The second era was about taming the machine. Making it reliable. Making it work for people. Turning it from a novelty to an everyday life tool.
The third era is really the era from the time of this Horch until today – constant gains in safety, efficiency, technology, and luxury. Most cars, under the hood, were not too different from this Horch here.
Today, we see a period of major changes. I believe the fourth era is one in which we are moving from refining the automobile, to redefining mobility.
Our customers around the world tell us what they expect from an Audi – and they talk about wanting:
- Mobility offerings that make sense in urban surroundings and match their individual needs.
- Offerings that include navigating parking, traffic congestion and any other areas where driving pleasure is limited.
- And customers want offerings that allow them to be efficient while driving, commuting, and traveling.
This is a real mega-trend. No matter who we ask, no matter where they live, people want to be connected. So if mobility used to be about connecting places and people, it is now about connecting the driver with the car, the car’s surroundings, the traffic infrastructure, and all of the other connected elements of their life.
We are committed to constantly refining our automobiles so that they demonstrate: best-in-class performance and efficiency, sporty and dynamic handling, safety and comfort, stunning design, premium fitting and top quality.
And we are equally committed to redefining mobility. That includes everything from how the automobile is powered – with advances in electronics, hybrid-electrics, and advanced diesel technology to closing the gap between consumer electronics and automotive electronics, closing the gap between how connected you are in your vehicle and how connected you are in your life, closing the gap between science fiction and the reality on the road. That is what we hope to highlight today.
Our motto is “Vorsprung durch Technik.” With most innovations in automotive engineering relying on electrics or electronics, it becomes evident why it is just as important for us to be at electronics shows as it is to be at auto shows.
While the worlds of electronics and automotive are getting closer, the innovation cycles of our industries are very different. If you drive a 2012 model, remember that the engineers started to think about your car back in 2005. Seven years is not a lifetime for vehicles, but it’s several lifetimes for electronics, where the speed of innovation is much faster – and the time it takes to get that innovation to market.
This sounds like a big challenge. And it is!
Although I would rather call it a big opportunity. An opportunity to redefine and synchronize the product development process – both for automotive and electronics.
And that’s why we are building on a global ecosystem of partners.
As an example, we work with Qualcomm, a leading supplier of innovative wireless solutions. They provide the hardware to bring high-speed LTE connectivity to our cars.
Thanks to this collaboration, in the summer of 2013, Audi became the first carmaker worldwide to bring fully integrated LTE services to the market.
Earlier I said that we listen carefully to what our customers tell us. One of the pieces of feedback we hear about automotive electronics is they are way too complex to handle, especially while driving.

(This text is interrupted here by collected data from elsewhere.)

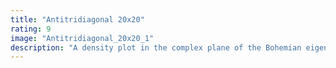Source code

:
 ```yaml
---
title: "Antitridiagonal 20x20"
rating: 9
image: "Antitridiagonal_20x20_1"
description: "A density plot in the complex plane of the Bohemian eigenvalues of a sample of 25 million 20x20 anti-tridiagonal matrices with entries sampled from {-1, 0, 1}. Color represents the eigenvalue density. Viewed on [-2.5-2.5i, 2.5+2.5i]."
---
```


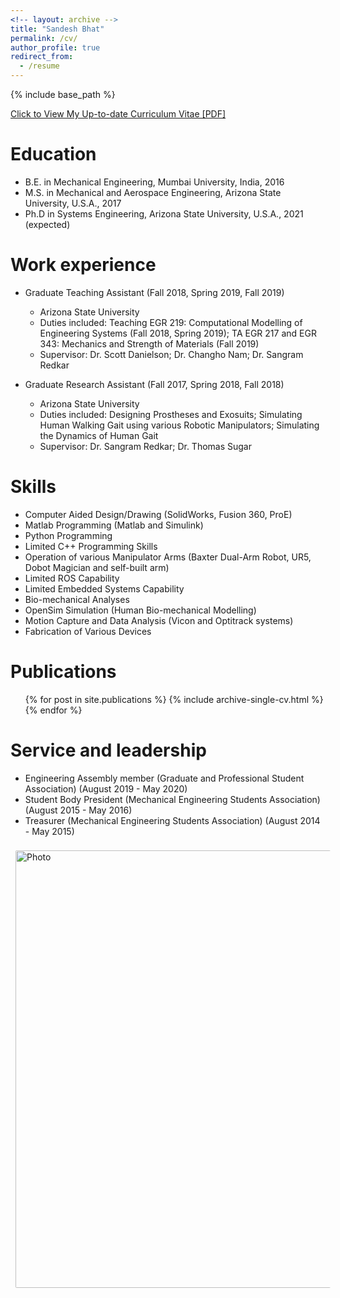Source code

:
 ```yaml
---
<!-- layout: archive -->
title: "Sandesh Bhat"
permalink: /cv/
author_profile: true
redirect_from:
  - /resume
---
```


{% include base_path %}

[Click to View My Up-to-date Curriculum Vitae [PDF]](https://mrsandeshbhat.github.io/files/CV.pdf)


Education
======
* B.E. in Mechanical Engineering, Mumbai University, India, 2016
* M.S. in Mechanical and Aerospace Engineering, Arizona State University, U.S.A., 2017
* Ph.D in Systems Engineering, Arizona State University, U.S.A., 2021 (expected)

Work experience
======
* Graduate Teaching Assistant (Fall 2018, Spring 2019, Fall 2019)
  * Arizona State University
  * Duties included: Teaching EGR 219: Computational Modelling of Engineering Systems (Fall 2018, Spring 2019); TA EGR 217 and EGR 343: Mechanics and Strength of Materials (Fall 2019)
  * Supervisor: Dr. Scott Danielson; Dr. Changho Nam; Dr. Sangram Redkar

* Graduate Research Assistant (Fall 2017, Spring 2018, Fall 2018)
  * Arizona State University
  * Duties included: Designing Prostheses and Exosuits; Simulating Human Walking Gait using various Robotic Manipulators; Simulating the Dynamics of Human Gait
  * Supervisor: Dr. Sangram Redkar; Dr. Thomas Sugar
  
Skills
======
* Computer Aided Design/Drawing (SolidWorks, Fusion 360, ProE)
* Matlab Programming (Matlab and Simulink)
* Python Programming
* Limited C++ Programming Skills
* Operation of various Manipulator Arms (Baxter Dual-Arm Robot, UR5, Dobot Magician and self-built arm)
* Limited ROS Capability
* Limited Embedded Systems Capability 
* Bio-mechanical Analyses
* OpenSim Simulation (Human Bio-mechanical Modelling)
* Motion Capture and Data Analysis (Vicon and Optitrack systems)
* Fabrication of Various Devices

Publications
======
  <ul>{% for post in site.publications %}
    {% include archive-single-cv.html %}
  {% endfor %}</ul>
 
Service and leadership
======
* Engineering Assembly member (Graduate and Professional Student Association) (August 2019 - May 2020)
* Student Body President (Mechanical Engineering Students Association) (August 2015 - May 2016)
* Treasurer (Mechanical Engineering Students Association) (August 2014 - May 2015)

<img align="middle" src="https://antoninschrab.github.io/antonins.github.io/files/nettest.jpeg?raw=true" alt="Photo" style="width: 700px; border-radius: 10px; padding: 8px 8px 8px 8px"/>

Our approach is simple and straightforward: More functions, less distraction. We accomplish this through a system we call “human machine interface”. It facilitates the dialog between driver and car – and it has undergone a revolutionary change.
At CES, we see the electronics industry’s commitment to user experience.
And we’ve been focusing on improving the user experience as well. We launched the rotary pushbutton with touchpad in the Audi A8 in 2010, later for the Audi A6. In the meantime, we rolled out this concept to the compact segment. Today, you will find this feature in our Audi A3 family.
And thanks to our joint efforts with Google - when you buckle into your Audi, your interface will feel familiar, because your Audi is now more intuitive than ever. The touchpad responds to your handwriting. And with voice activation, you can interact with your car without taking your hands off the wheel. These systems are part of the Audi S3 we see here on stage – truly a broad variety of latest electronics in a compact car.
And the virtual cockpit of the new Audi TT 3 offers a unique operating and display concept. The display is customized for each driver. It automatically presents the most relevant information, depending on whether you are parking or stuck in a traffic jam. Information is easy to locate, speech functions are optimized and system performance is outstanding. The future is almost here.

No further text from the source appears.